Pretreatment with ganetespib enhanced cell cycle arrest and cell apoptosis induced by ibrutinib. Jeko-1 and Granta-519 cells were treated with ganetespib (15 nM for Jeko-1 and 45 nM for Granta-519 cells, respectively) for 12 h, and then treated with either ibrutinib at 6 μM or vehicle for 12 h before cell cycle assays (A–D) or subjected to WB (E–F). (A,B) Representative flow cytometry plots and statistics of cell cycle distribution for Jeko-1 cells. (C–D) Representative flow cytometry plots and statistics of cell cycle distribution for Granta-519 cells. (E,F).
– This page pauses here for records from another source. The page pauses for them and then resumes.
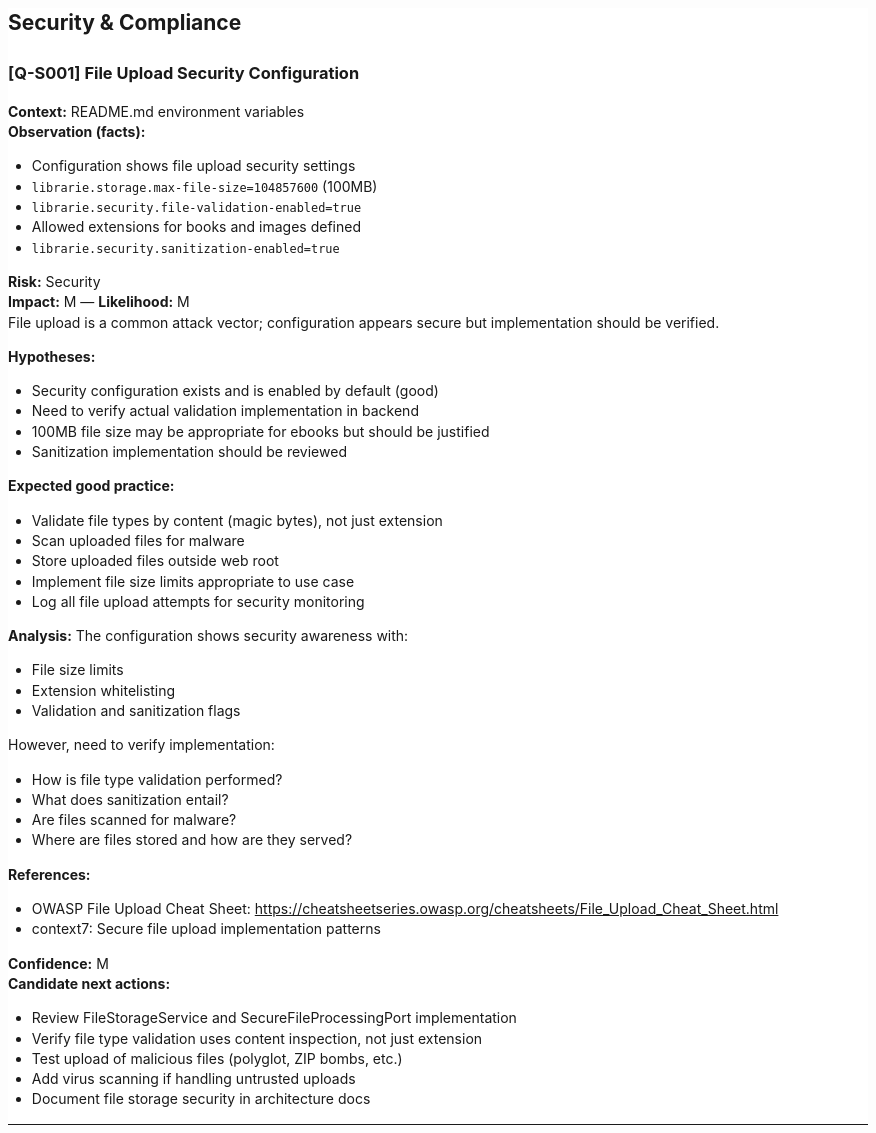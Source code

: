 
## Security & Compliance

### [Q-S001] File Upload Security Configuration
**Context:** README.md environment variables  
**Observation (facts):**
- Configuration shows file upload security settings
- `librarie.storage.max-file-size=104857600` (100MB)
- `librarie.security.file-validation-enabled=true`
- Allowed extensions for books and images defined
- `librarie.security.sanitization-enabled=true`

**Risk:** Security  
**Impact:** M — **Likelihood:** M  
File upload is a common attack vector; configuration appears secure but implementation should be verified.

**Hypotheses:**
- Security configuration exists and is enabled by default (good)
- Need to verify actual validation implementation in backend
- 100MB file size may be appropriate for ebooks but should be justified
- Sanitization implementation should be reviewed

**Expected good practice:**
- Validate file types by content (magic bytes), not just extension
- Scan uploaded files for malware
- Store uploaded files outside web root
- Implement file size limits appropriate to use case
- Log all file upload attempts for security monitoring

**Analysis:**
The configuration shows security awareness with:
- File size limits
- Extension whitelisting
- Validation and sanitization flags

However, need to verify implementation:
- How is file type validation performed?
- What does sanitization entail?
- Are files scanned for malware?
- Where are files stored and how are they served?

**References:**
- OWASP File Upload Cheat Sheet: https://cheatsheetseries.owasp.org/cheatsheets/File_Upload_Cheat_Sheet.html
- context7: Secure file upload implementation patterns

**Confidence:** M  
**Candidate next actions:**
- Review FileStorageService and SecureFileProcessingPort implementation
- Verify file type validation uses content inspection, not just extension
- Test upload of malicious files (polyglot, ZIP bombs, etc.)
- Add virus scanning if handling untrusted uploads
- Document file storage security in architecture docs

---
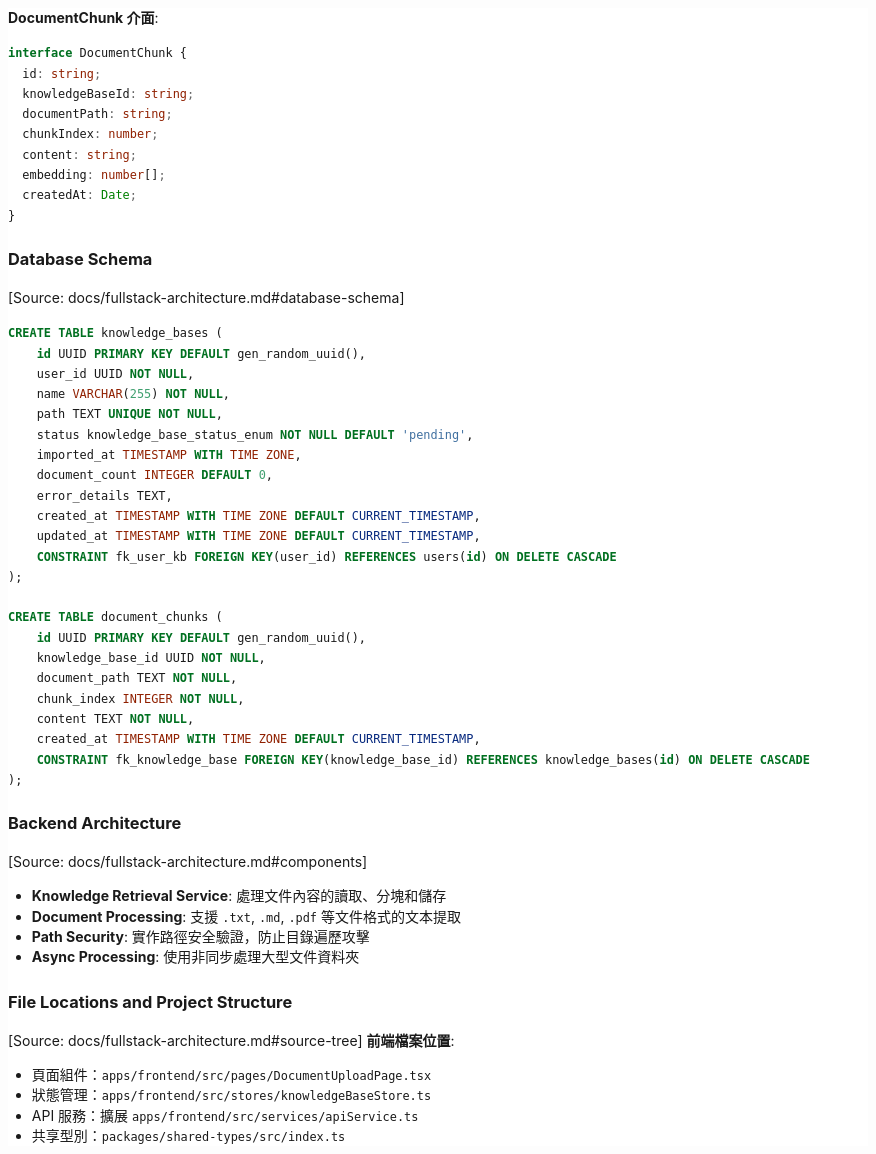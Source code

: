 **DocumentChunk 介面**:
```typescript
interface DocumentChunk {
  id: string;
  knowledgeBaseId: string;
  documentPath: string;
  chunkIndex: number;
  content: string;
  embedding: number[];
  createdAt: Date;
}
```

### Database Schema
[Source: docs/fullstack-architecture.md#database-schema]
```sql
CREATE TABLE knowledge_bases (
    id UUID PRIMARY KEY DEFAULT gen_random_uuid(),
    user_id UUID NOT NULL,
    name VARCHAR(255) NOT NULL,
    path TEXT UNIQUE NOT NULL,
    status knowledge_base_status_enum NOT NULL DEFAULT 'pending',
    imported_at TIMESTAMP WITH TIME ZONE,
    document_count INTEGER DEFAULT 0,
    error_details TEXT,
    created_at TIMESTAMP WITH TIME ZONE DEFAULT CURRENT_TIMESTAMP,
    updated_at TIMESTAMP WITH TIME ZONE DEFAULT CURRENT_TIMESTAMP,
    CONSTRAINT fk_user_kb FOREIGN KEY(user_id) REFERENCES users(id) ON DELETE CASCADE
);

CREATE TABLE document_chunks (
    id UUID PRIMARY KEY DEFAULT gen_random_uuid(),
    knowledge_base_id UUID NOT NULL,
    document_path TEXT NOT NULL,
    chunk_index INTEGER NOT NULL,
    content TEXT NOT NULL,
    created_at TIMESTAMP WITH TIME ZONE DEFAULT CURRENT_TIMESTAMP,
    CONSTRAINT fk_knowledge_base FOREIGN KEY(knowledge_base_id) REFERENCES knowledge_bases(id) ON DELETE CASCADE
);
```

### Backend Architecture
[Source: docs/fullstack-architecture.md#components]
- **Knowledge Retrieval Service**: 處理文件內容的讀取、分塊和儲存
- **Document Processing**: 支援 `.txt`, `.md`, `.pdf` 等文件格式的文本提取
- **Path Security**: 實作路徑安全驗證，防止目錄遍歷攻擊
- **Async Processing**: 使用非同步處理大型文件資料夾

### File Locations and Project Structure
[Source: docs/fullstack-architecture.md#source-tree]
**前端檔案位置**:
- 頁面組件：`apps/frontend/src/pages/DocumentUploadPage.tsx`
- 狀態管理：`apps/frontend/src/stores/knowledgeBaseStore.ts`
- API 服務：擴展 `apps/frontend/src/services/apiService.ts`
- 共享型別：`packages/shared-types/src/index.ts`
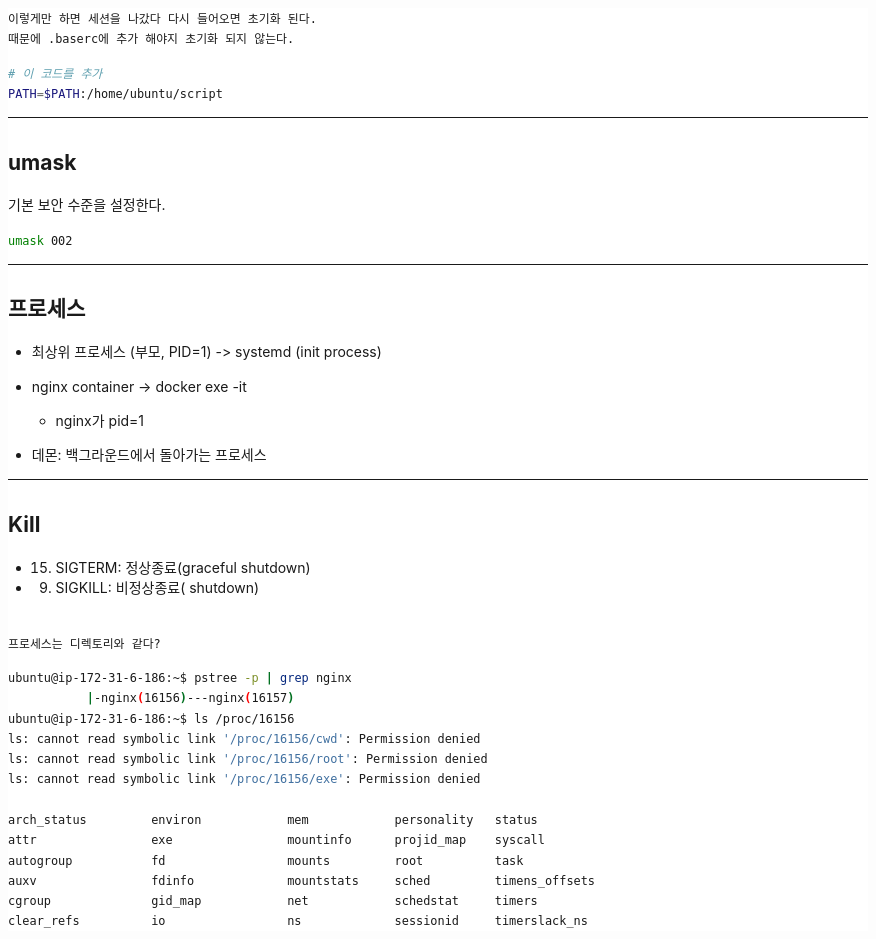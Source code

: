 

```ad-warning
이렇게만 하면 세션을 나갔다 다시 들어오면 초기화 된다.
때문에 .baserc에 추가 해야지 초기화 되지 않는다.
```


```sh file:.bashrc
# 이 코드를 추가
PATH=$PATH:/home/ubuntu/script
```



---

## umask

기본 보안 수준을 설정한다.

```sh
umask 002
```



---

## 프로세스



- 최상위 프로세스 (부모, PID=1) -> systemd (init process)

- nginx container -> docker exe -it

	- nginx가 pid=1

- 데몬: 백그라운드에서 돌아가는 프로세스



---

## Kill



- 15) SIGTERM: 정상종료(graceful shutdown)

- 9) SIGKILL: 비정상종료( shutdown)



```ad-note

프로세스는 디렉토리와 같다?

```



```sh
ubuntu@ip-172-31-6-186:~$ pstree -p | grep nginx
           |-nginx(16156)---nginx(16157)
ubuntu@ip-172-31-6-186:~$ ls /proc/16156
ls: cannot read symbolic link '/proc/16156/cwd': Permission denied
ls: cannot read symbolic link '/proc/16156/root': Permission denied
ls: cannot read symbolic link '/proc/16156/exe': Permission denied

arch_status         environ            mem            personality   status
attr                exe                mountinfo      projid_map    syscall
autogroup           fd                 mounts         root          task
auxv                fdinfo             mountstats     sched         timens_offsets
cgroup              gid_map            net            schedstat     timers
clear_refs          io                 ns             sessionid     timerslack_ns
```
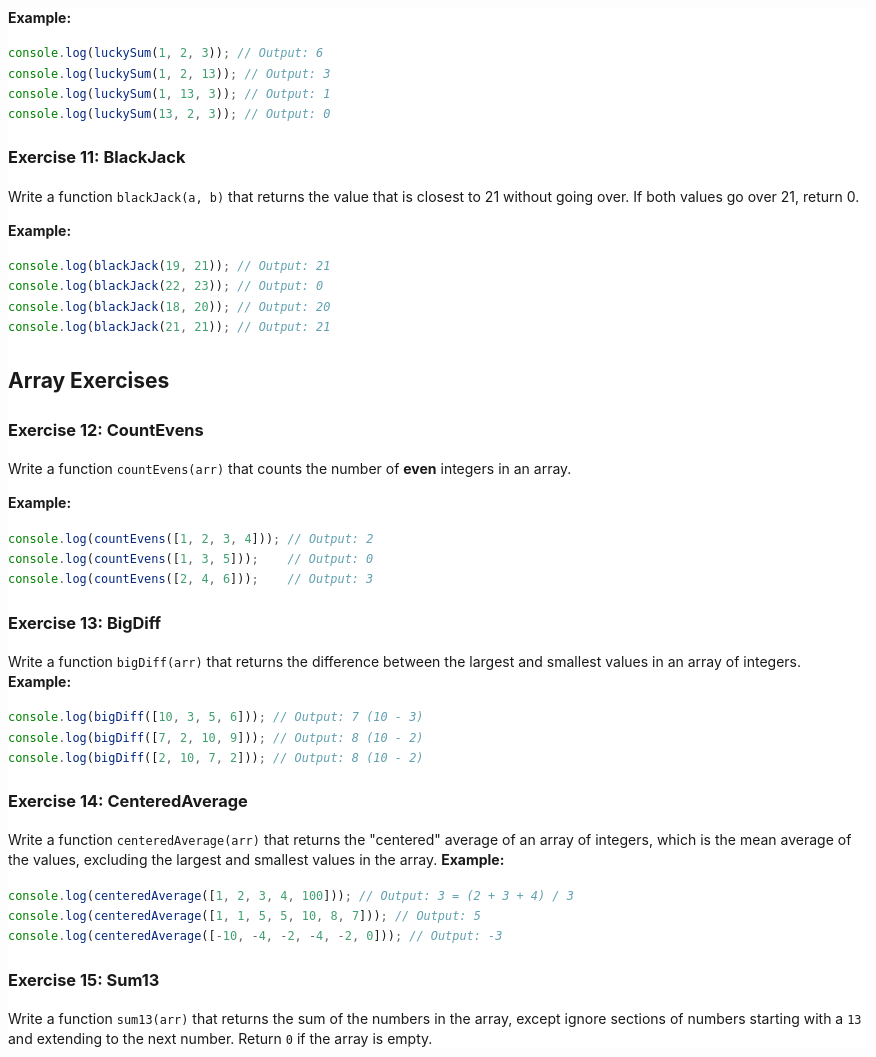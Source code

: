 **Example:**
```javascript
console.log(luckySum(1, 2, 3)); // Output: 6
console.log(luckySum(1, 2, 13)); // Output: 3
console.log(luckySum(1, 13, 3)); // Output: 1
console.log(luckySum(13, 2, 3)); // Output: 0
```

### Exercise 11: BlackJack
Write a function `blackJack(a, b)` that returns the value that is closest to 21 without going over. If both values go over 21, return 0.

**Example:**
```javascript
console.log(blackJack(19, 21)); // Output: 21
console.log(blackJack(22, 23)); // Output: 0
console.log(blackJack(18, 20)); // Output: 20
console.log(blackJack(21, 21)); // Output: 21
```

## Array Exercises

### Exercise 12: CountEvens
Write a function `countEvens(arr)` that counts the number of **even** integers in an array.

**Example:**
```javascript
console.log(countEvens([1, 2, 3, 4])); // Output: 2
console.log(countEvens([1, 3, 5]));    // Output: 0
console.log(countEvens([2, 4, 6]));    // Output: 3
```

### Exercise 13: BigDiff
Write a function `bigDiff(arr)` that returns the difference between the largest and smallest values in an array of integers.
**Example:**
```javascript
console.log(bigDiff([10, 3, 5, 6])); // Output: 7 (10 - 3)
console.log(bigDiff([7, 2, 10, 9])); // Output: 8 (10 - 2)
console.log(bigDiff([2, 10, 7, 2])); // Output: 8 (10 - 2)
```

### Exercise 14: CenteredAverage
Write a function `centeredAverage(arr)` that returns the "centered" average of an array of integers, which is the mean average of the values, excluding the largest and smallest values in the array.
**Example:**
```javascript
console.log(centeredAverage([1, 2, 3, 4, 100])); // Output: 3 = (2 + 3 + 4) / 3
console.log(centeredAverage([1, 1, 5, 5, 10, 8, 7])); // Output: 5
console.log(centeredAverage([-10, -4, -2, -4, -2, 0])); // Output: -3
```

### Exercise 15: Sum13
Write a function `sum13(arr)` that returns the sum of the numbers in the array, except ignore sections of numbers starting with a `13` and extending to the next number. Return `0` if the array is empty.
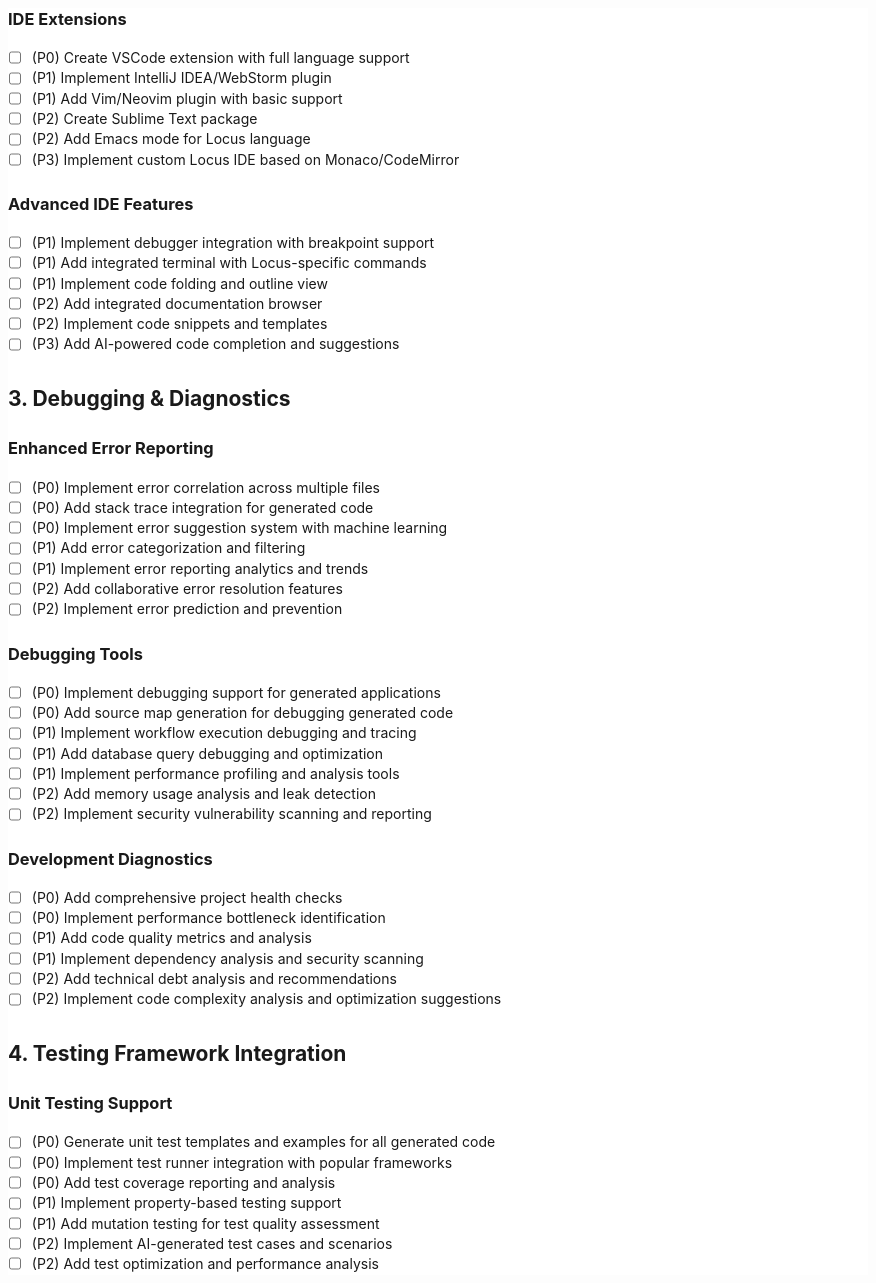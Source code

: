 ### IDE Extensions
- [ ] (P0) Create VSCode extension with full language support
- [ ] (P1) Implement IntelliJ IDEA/WebStorm plugin
- [ ] (P1) Add Vim/Neovim plugin with basic support
- [ ] (P2) Create Sublime Text package
- [ ] (P2) Add Emacs mode for Locus language
- [ ] (P3) Implement custom Locus IDE based on Monaco/CodeMirror

### Advanced IDE Features
- [ ] (P1) Implement debugger integration with breakpoint support
- [ ] (P1) Add integrated terminal with Locus-specific commands
- [ ] (P1) Implement code folding and outline view
- [ ] (P2) Add integrated documentation browser
- [ ] (P2) Implement code snippets and templates
- [ ] (P3) Add AI-powered code completion and suggestions

## 3. Debugging & Diagnostics

### Enhanced Error Reporting
- [ ] (P0) Implement error correlation across multiple files
- [ ] (P0) Add stack trace integration for generated code
- [ ] (P0) Implement error suggestion system with machine learning
- [ ] (P1) Add error categorization and filtering
- [ ] (P1) Implement error reporting analytics and trends
- [ ] (P2) Add collaborative error resolution features
- [ ] (P2) Implement error prediction and prevention

### Debugging Tools
- [ ] (P0) Implement debugging support for generated applications
- [ ] (P0) Add source map generation for debugging generated code
- [ ] (P1) Implement workflow execution debugging and tracing
- [ ] (P1) Add database query debugging and optimization
- [ ] (P1) Implement performance profiling and analysis tools
- [ ] (P2) Add memory usage analysis and leak detection
- [ ] (P2) Implement security vulnerability scanning and reporting

### Development Diagnostics
- [ ] (P0) Add comprehensive project health checks
- [ ] (P0) Implement performance bottleneck identification
- [ ] (P1) Add code quality metrics and analysis
- [ ] (P1) Implement dependency analysis and security scanning
- [ ] (P2) Add technical debt analysis and recommendations
- [ ] (P2) Implement code complexity analysis and optimization suggestions

## 4. Testing Framework Integration

### Unit Testing Support
- [ ] (P0) Generate unit test templates and examples for all generated code
- [ ] (P0) Implement test runner integration with popular frameworks
- [ ] (P0) Add test coverage reporting and analysis
- [ ] (P1) Implement property-based testing support
- [ ] (P1) Add mutation testing for test quality assessment
- [ ] (P2) Implement AI-generated test cases and scenarios
- [ ] (P2) Add test optimization and performance analysis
Protein lysates of Jeko-1 (E) and Granta-519 cells (F) were subjected to immunoblot analysis with the indicated antibodies of cell-cycle markers. (G–J) Jeko-1 and Granta-519 cells were treated with ganetespib (15 nM for Jeko-1 and 45 nM for Granta-519 cells, respectively) for 12 h, and then treated with either ibrutinib at 6 μM or vehicle for 60 h before apoptosis assays. Representative flow cytometry plots and statistics of apoptosis distribution for Jeko-1 (G,H) and Granta-519 cells (I,J). Cells were stained with annexin V–FITC/propidium iodide and analyzed for the presence of annexin V (+)/PI (-) (early apoptosis) and annexin V (+)/PI (+) (late apoptosis). (K–O) Jeko-1 and Granta-519 cells were treated with ganetespib (15 nM for Jeko-1 and 45 nM for Granta-519 cells, respectively) for 12 h, and then treated with either ibrutinib at 6 μM or vehicle for 12 h before TUNEL assays (K–N) or subjected to WB (O). Positive TUNEL cells show green fluorescence in combination with blue fluorescence DAPI (4′,6-diamidino-2-phenylindole) in the nuclei. (K,L) Representative pictures and statistics of TUNEL assays of Jeko-1 cells. (M,N) Representative pictures and statistics of TUNEL assays of Granta-519 cells. (O) The protein levels of apoptosis-associated markers cleaved caspase 9, caspase 9, and BCL-2 in Jeko-1 and Granta-519 cells treated as mentioned. Mean ± SD, n = 3.